KDE 4 Promises Large Changes
HatofPig writes "As the dust settles from aKademy 2005, the annual KDE conference, it's a good time to take a look at what the KDE developers are working on. Though KDE 3.5 isn't even out yet, developers are already working on KDE 4. Plenty of work has already gone into porting existing code to Qt4, the GUI toolkit upon which KDE is based, and KDE developers are working on projects that could radically change how the world's most popular free desktop looks and works."
If there are any KDE devs reading this:
PLEASE PLEASE OPTIMIZE FOR MEMORY USAGE!
Its really sad that Windows with all its services and stuff uses 1/2 the RAM of KDE alone.
LL
" What linux needs for the desktop market is an easy to use, and simple desktop."
Yea, it's called Gnome.
Gnome is getting pretty good, but compared to Windows or OS X the point at which the windows-icons-mouse-pointer paradigm falls down still comes much sooner than in Windows or OS X
Linux is nice, and serves me as a Unix zealot quite well for a home desktop, but I still haven't seen a Linux distribution in which it is as easy to install an application as in the mainstream OSes.
"For example, Sometimes, sound on linux can be an absolute bitch to get going."
What does this have to do with the desktop?

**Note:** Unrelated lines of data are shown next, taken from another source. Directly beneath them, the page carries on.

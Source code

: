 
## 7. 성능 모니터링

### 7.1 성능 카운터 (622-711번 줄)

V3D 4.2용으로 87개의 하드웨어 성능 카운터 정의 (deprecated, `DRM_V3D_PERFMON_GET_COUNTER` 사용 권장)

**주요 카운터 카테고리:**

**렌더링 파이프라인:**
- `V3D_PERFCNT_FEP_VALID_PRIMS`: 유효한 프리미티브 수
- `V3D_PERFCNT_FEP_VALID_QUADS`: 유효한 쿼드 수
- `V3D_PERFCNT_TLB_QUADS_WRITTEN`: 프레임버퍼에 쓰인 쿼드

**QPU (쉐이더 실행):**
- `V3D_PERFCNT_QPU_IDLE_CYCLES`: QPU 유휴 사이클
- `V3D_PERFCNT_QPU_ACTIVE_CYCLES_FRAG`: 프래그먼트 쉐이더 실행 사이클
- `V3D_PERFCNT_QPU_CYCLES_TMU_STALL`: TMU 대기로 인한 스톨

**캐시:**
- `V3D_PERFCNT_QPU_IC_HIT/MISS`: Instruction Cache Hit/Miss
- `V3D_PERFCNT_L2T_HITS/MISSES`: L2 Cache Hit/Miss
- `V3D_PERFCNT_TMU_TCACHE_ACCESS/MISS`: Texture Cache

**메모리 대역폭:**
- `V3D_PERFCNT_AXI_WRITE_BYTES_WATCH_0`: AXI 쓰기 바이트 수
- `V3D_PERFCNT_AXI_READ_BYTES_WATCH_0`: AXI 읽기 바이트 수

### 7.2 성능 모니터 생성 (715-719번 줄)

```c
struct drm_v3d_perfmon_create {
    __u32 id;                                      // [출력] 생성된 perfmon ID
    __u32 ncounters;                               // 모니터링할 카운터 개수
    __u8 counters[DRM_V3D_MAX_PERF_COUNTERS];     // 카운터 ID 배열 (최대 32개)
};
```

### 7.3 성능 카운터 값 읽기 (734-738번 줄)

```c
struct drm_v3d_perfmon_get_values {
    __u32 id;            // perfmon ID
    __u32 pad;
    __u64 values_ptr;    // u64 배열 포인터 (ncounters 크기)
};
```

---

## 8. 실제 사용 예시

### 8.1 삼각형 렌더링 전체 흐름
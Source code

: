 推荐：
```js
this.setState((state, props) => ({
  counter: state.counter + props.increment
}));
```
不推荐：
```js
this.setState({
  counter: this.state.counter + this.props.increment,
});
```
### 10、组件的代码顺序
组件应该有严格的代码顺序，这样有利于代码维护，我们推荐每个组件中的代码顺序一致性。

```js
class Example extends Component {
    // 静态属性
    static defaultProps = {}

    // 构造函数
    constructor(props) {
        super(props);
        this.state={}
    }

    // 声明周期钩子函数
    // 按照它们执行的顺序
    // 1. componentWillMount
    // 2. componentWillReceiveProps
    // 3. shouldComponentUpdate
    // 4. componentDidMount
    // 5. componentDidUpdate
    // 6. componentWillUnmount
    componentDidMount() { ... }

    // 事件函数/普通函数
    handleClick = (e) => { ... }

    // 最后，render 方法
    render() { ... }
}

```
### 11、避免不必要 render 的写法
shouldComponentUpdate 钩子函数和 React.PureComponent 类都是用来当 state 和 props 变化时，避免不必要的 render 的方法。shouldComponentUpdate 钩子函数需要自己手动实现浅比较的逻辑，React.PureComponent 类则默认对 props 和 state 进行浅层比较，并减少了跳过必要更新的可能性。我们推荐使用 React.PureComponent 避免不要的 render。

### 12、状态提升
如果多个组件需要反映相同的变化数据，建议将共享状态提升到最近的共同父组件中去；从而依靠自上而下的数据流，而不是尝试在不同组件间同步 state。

I (like most people with computers) have a large collection of music on my computer, because it's so much easier to manage than a giant pile of CDs. Listening to music from one's computer is a common use for desktop machines these days. There's no way in hell a consumer or non-power-user is going to knowingly choose an OS with such weak audio abilities that it can only play one sound at once without the assistance of some program which makes the sound choppy and/or laggy on certain hardware. I have set up dmixer on my computer which should mean that I should be able do away with those awful sound daemons, and some people have those new fangled cards with a hardware mixer, but the obsolete sound daemons have become so entrenched that they're still required for the respective desktop environments and their applications to function properly.
There is no stable ABI for vendors to create hardware drivers to, the ABI is in a constant state of flux along with the rest of the kernel and drivers compiled for a certain version are progressively more unlikely to work with each successive minor version of the kernel. The situation is nearly as bad for open source drivers which need regular maintenance to remain in sync with the audio API. It's no wonder most hardware vendors don't want to touch Linux with a stick.
The situation with sound in Linux is confusing, fragmented and in many ways just plain broken. I don't know what you do with your desktop, but it's obviously not typical if you don't consider sound to be important.
"The point is, that as long as simple issues like playing a video become mammoth tasks,"
What does this have to do with the desktop?
You don't suppose all those millions of ATA DVD drives being sold are finding their way into servers do you?
Wake up Buck, you've arrived in the 21st century. Playing videos and listening to sounds is actually commonplace nowadays, in fact a nice screen for playing videos was why I chose a midsize laptop instead of a subnotebook, and last I looked there are increasing numbers of wide screens coming onto the market. I'm pretty sure sales of wide screen laptops and monitors isn't booming because of people wanting to put 6 xterms on screen at once.
None of your complaints have anything to do with the desktop. You are wanting applications and drivers.
None of his complaints have very much to do with the GUI but they are certainly related to the experience of trying to use a Linux machine as a desktop operating system.
Few people (except those like me whose brains seem to be running some variant of Unix in muscle memory) are going to choose a desktop that limits their computers abilities. Everything seems pretty straightforward to me and I feel empowered rather than limited by Linux, but I'm a wee bit of a nerd and few of my non-nerd friends who've sampled Linux have kept at it even with remote tech support at their bidding.